What an ancient athlete needed, accordingly, in order to “qualify” for the Olympics, was permission to participate from the Eleian magistrates, and this permission could be denied. In 420, when Elis had condemned Sparta for breaching the Olympic truce, a Spartan aristocrat named Lichas could not enter his team of horses under his own name, but he registered it as a collective entry of the Thebans (Nielsen 2007: 83 n. 293). An athlete, then, had to belong to a political community that had accepted and respected the Olympic truce in order to be allowed to compete in the Olympics.
There were other requirements that athletes had to meet (Crowther 2004: 23–33), and for each celebration of the Olympics Elis appointed a (new) board of Hellanodikai (“Judges of the Greeks”) whose duty it was, among other things, to enforce these requirements. Elis’s way of appointing the Hellanodikai must have been subject to change over time, but at least in the middle of the fourth century they were selected, perhaps by lot (Romano 2007: 98), one from each of the “tribes” or subdivisions of the Eleian citizen body (Roy 2006), in the same way that the Athenian athlothetai, who were responsible for the Panathenaic Games, were appointed ([Aristotle] Constitution of the Athenians 60.1). The Hellanodikai, clearly, were civic magistrates of the city-state of Elis despite their name, which may have been Elis’s way of highlighting the fact that the Olympics attracted competitors from all over the Greek world.4 Pausanias, writing in the second century CE, states that the Hellanodikai were appointed 10 months prior to the celebration of the Olympics and received instruction from the nomophylakes (“Guardians of the Laws”) of Elis, who educated them in the niceties of their duties (Pausanias 6.24.3; cf. Crowther 2004: 72; Sinn 2004: 89; Romano 2007: 100). There is no reason to believe that these arrangements were substantively different in the Classical and Hellenistic periods.

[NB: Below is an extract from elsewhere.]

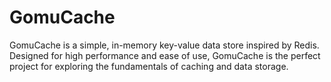 # GomuCache
GomuCache is a simple, in-memory key-value data store inspired by Redis. Designed for high performance and ease of use, GomuCache is the perfect project for exploring the fundamentals of caching and data storage.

The Hellanodikai decided whether a given competitor would be admitted to or excluded from participation in the Olympics. Athletes could be excluded on a number of grounds, such as if their city-state of origin had violated the sacred truce, if they could not produce evidence of Greek extraction, or if they were too young to compete (Nielsen 2007: 18–21). At the Olympics competitors were divided into two age-groups, “boys” and “men.” Such age-grouping was standard procedure in Greek athletics though not all festivals used the same groupings (see Chapter 14). At the Panathenaic Games, for example, there were three age-groups: “boys,” “beardless,” and “men.” At Olympia, competitors between the ages of 12 and 18 seem to have been classed as boys and those above 18 as men (Crowther 2004: 87–92).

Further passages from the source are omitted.